Web Performance Escalation (#WPE)

In 2007 Steve Souders authored a book called High Performance Websites which ignited an entire movement in web engineering called Web Performance Optimization (#WPO). The WPO practices and techniques are focused on the optimization of client-side performance for modern web applications; establishing a set of rules or guidelines for the design and engineering of a web application.
     
Now that I’m jumping back into performance consulting, the interesting thing for me is learning as many of these newer techniques and new tools as I can.  My recent work at Shunra gave me more respect for the impacts of network limitations on client-side performance, so wouldn't you know it: in less than 1 week into a consulting project, I'm already hunting down the root-cause of a client-side browser performance issue.

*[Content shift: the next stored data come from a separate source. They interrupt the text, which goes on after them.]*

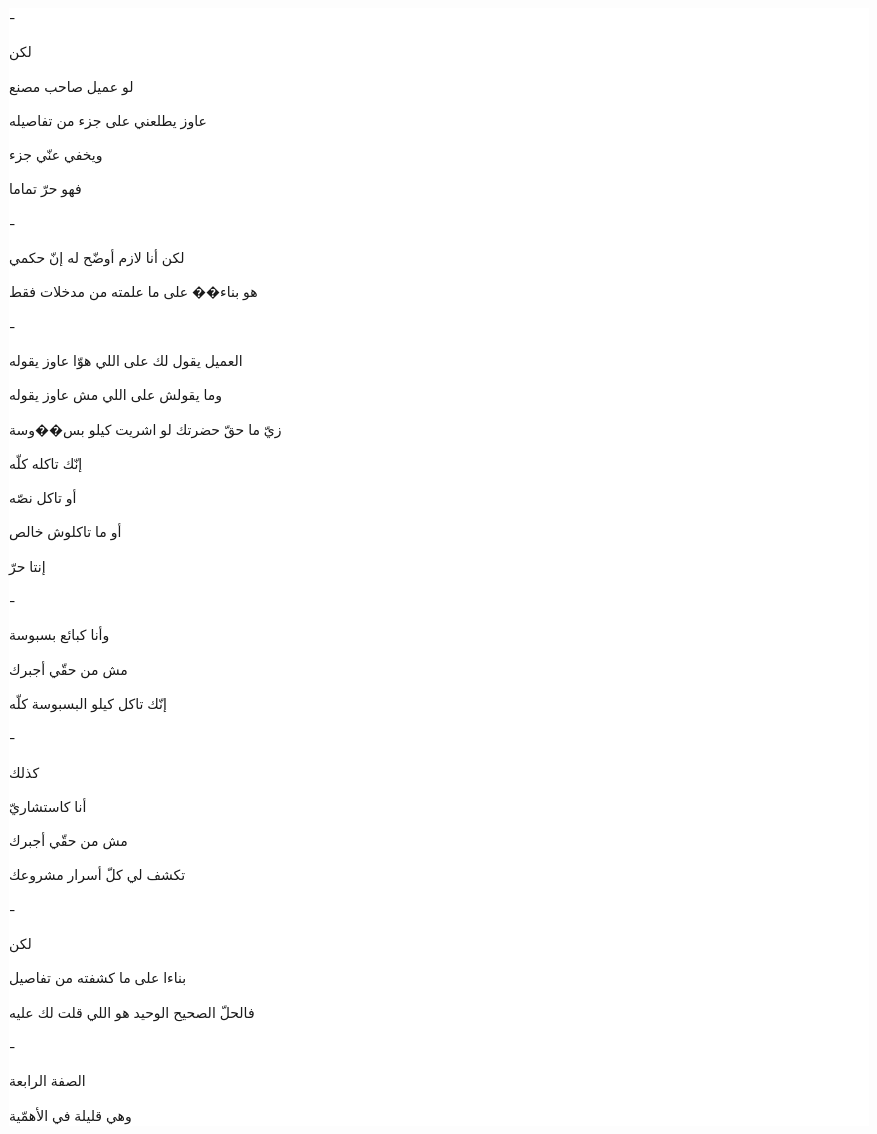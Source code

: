 \-

لكن

لو عميل صاحب مصنع

عاوز يطلعني على جزء من تفاصيله

ويخفي عنّي جزء

فهو حرّ تماما

\-

لكن أنا لازم أوضّح له إنّ حكمي

هو بناء�� على ما علمته من مدخلات فقط

\-

العميل يقول لك على اللي هوّا عاوز يقوله

وما يقولش على اللي مش عاوز يقوله

زيّ ما حقّ حضرتك لو اشريت كيلو بس��وسة

إنّك تاكله كلّه

أو تاكل نصّه

أو ما تاكلوش خالص

إنتا حرّ

\-

وأنا كبائع بسبوسة

مش من حقّي أجبرك

إنّك تاكل كيلو البسبوسة كلّه

\-

كذلك

أنا كاستشاريّ

مش من حقّي أجبرك

تكشف لي كلّ أسرار مشروعك

\-

لكن

بناءا على ما كشفته من تفاصيل

فالحلّ الصحيح الوحيد هو اللي قلت لك عليه

\-

الصفة الرابعة

وهي قليلة في الأهمّية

On this project the performance testing team reported that the average response times for a critical transaction had grown to just over a 3-second page complete time using HP LoadRunner. The team immediately got into a huddle to consider whether we could give a GO or NO-GO on this release, with significant pressure to be defending the business requirement for conversion (e-commerce) and end-user experience. A NO-GO on this release would be a serious show stopper.

Here's a rundown of the observations during the escalation:
  • We escalated a NO-GO vote on the release, because the response time was unacceptable on the cart checkout process; it was slow enough for us to raise the issue with the teams.
  • The testing data was taken from LoadRunner's web virtual user measuring at the transport layer, which wasn't accurate for a rich web presentation layer including asynchronous calls.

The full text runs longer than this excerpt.